Anti-Bush Ad Not Rebuked; Lieberman-Cheney Inaugural?; Nets Bought Gore's Global Warming Hype; More Gore Agenda in NBC's Prime Time -- Back to today's CyberAlert

1) All three morning shows today played the Gore ad which ends by asking of Bush: "Is he ready to lead?" But unlike Tuesday morning when of a Bush ad which asked "Really?" after showing Gore insist he's never said anything untrue, the morning shows did not wonder if the ad had gone "too far," been too "harsh," defined "scare tactics" or contradicted a promise to not go negative.

2) Lieberman-Cheney could really occur, Tim Russert outlined on today's Today in offering wild speculation about the result of an Electoral College tie.

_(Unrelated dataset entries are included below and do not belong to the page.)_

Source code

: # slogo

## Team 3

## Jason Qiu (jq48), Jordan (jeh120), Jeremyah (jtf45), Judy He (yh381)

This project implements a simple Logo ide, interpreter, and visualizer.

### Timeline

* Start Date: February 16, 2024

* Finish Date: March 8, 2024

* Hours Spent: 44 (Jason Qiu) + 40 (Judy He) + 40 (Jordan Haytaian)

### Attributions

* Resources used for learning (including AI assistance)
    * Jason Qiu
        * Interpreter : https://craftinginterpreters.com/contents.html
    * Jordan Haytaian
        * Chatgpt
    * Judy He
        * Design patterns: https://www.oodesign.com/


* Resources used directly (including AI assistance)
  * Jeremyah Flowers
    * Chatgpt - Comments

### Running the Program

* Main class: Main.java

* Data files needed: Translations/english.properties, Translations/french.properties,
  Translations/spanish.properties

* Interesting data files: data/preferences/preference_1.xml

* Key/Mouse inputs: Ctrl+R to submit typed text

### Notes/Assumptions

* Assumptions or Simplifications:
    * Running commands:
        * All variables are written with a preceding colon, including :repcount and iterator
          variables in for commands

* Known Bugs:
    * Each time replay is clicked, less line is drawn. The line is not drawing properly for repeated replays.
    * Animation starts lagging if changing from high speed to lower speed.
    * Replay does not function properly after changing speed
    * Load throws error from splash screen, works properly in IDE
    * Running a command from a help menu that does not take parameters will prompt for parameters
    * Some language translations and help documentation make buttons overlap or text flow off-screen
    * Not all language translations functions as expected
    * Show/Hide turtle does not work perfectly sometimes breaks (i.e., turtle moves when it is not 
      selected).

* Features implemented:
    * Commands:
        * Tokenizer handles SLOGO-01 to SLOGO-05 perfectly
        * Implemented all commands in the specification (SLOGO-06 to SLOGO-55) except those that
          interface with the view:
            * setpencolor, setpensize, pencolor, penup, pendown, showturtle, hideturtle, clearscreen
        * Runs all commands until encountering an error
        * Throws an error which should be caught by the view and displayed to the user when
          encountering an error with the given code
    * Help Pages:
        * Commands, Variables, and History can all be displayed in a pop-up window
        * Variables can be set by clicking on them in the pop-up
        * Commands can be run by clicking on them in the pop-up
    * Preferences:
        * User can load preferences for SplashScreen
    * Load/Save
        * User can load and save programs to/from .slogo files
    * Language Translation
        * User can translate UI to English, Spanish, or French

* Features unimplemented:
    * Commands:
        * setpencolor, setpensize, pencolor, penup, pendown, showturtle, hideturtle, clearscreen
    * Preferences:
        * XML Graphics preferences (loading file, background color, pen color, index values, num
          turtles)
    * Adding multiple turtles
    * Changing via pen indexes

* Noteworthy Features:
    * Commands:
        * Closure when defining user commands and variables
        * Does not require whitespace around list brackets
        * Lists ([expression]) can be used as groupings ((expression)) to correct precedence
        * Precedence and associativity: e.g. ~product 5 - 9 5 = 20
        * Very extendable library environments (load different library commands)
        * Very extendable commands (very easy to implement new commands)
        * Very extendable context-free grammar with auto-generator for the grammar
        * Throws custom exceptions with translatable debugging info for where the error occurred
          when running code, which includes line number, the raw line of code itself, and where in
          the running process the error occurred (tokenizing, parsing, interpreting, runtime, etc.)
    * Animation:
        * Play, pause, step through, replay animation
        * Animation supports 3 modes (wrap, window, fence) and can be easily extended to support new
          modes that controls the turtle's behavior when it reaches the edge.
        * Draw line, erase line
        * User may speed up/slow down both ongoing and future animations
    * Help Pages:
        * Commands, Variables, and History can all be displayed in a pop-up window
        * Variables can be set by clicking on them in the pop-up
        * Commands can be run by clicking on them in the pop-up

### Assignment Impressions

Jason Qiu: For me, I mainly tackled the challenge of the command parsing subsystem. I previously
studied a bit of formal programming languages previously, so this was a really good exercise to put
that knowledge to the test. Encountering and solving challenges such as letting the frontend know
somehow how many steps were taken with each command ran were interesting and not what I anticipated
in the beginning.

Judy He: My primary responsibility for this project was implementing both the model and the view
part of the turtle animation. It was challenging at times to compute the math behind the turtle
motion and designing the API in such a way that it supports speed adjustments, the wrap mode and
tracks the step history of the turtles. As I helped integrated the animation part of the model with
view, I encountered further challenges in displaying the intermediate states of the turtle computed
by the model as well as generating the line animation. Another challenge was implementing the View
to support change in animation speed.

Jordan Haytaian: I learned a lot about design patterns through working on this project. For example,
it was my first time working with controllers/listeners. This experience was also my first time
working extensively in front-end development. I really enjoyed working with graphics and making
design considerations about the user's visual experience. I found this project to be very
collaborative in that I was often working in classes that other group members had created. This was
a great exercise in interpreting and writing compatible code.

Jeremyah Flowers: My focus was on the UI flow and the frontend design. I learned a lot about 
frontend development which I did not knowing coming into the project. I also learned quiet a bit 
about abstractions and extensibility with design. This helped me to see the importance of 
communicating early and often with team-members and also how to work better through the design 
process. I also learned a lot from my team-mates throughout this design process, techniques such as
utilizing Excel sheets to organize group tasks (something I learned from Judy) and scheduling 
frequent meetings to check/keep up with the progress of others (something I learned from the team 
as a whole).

3) Media Reality Check. "TV Balances Liberals...with Ultra-Liberals: Networks Push Gore and Nader Line on Global Warming 'Threat,' But Ignore Skeptical Scientists."

4) NBC's Gore agenda in prime time, week #2. Last night's The West Wing featured a subplot in which an insurance company refused to pay for emergency surgery for a gun shot victim because he did not get pre-approval for the life-saving emergency surgery.

5) Letterman's "Top Ten Gallup Polltaker Pet Peeves."


1

All three morning shows today played the new anti-Bush ad from the Gore campaign which lists his supposed policy failures and then ends by asking of Bush: "Is he ready to lead?" But unlike Tuesday morning, when the morning shows criticized a Bush ad which asked "Really?" after showing Gore insist he's never said anything untrue in the campaign, no one today suggested the Gore team went "too far," was "harsh," had utilized "Halloween scare tactics" or had contradicted a promise to not go negative. NBC's David Gregory, however, put equal blame on both sides, asserting the campaign "has turned ugly. Both sides now on television with attack ads."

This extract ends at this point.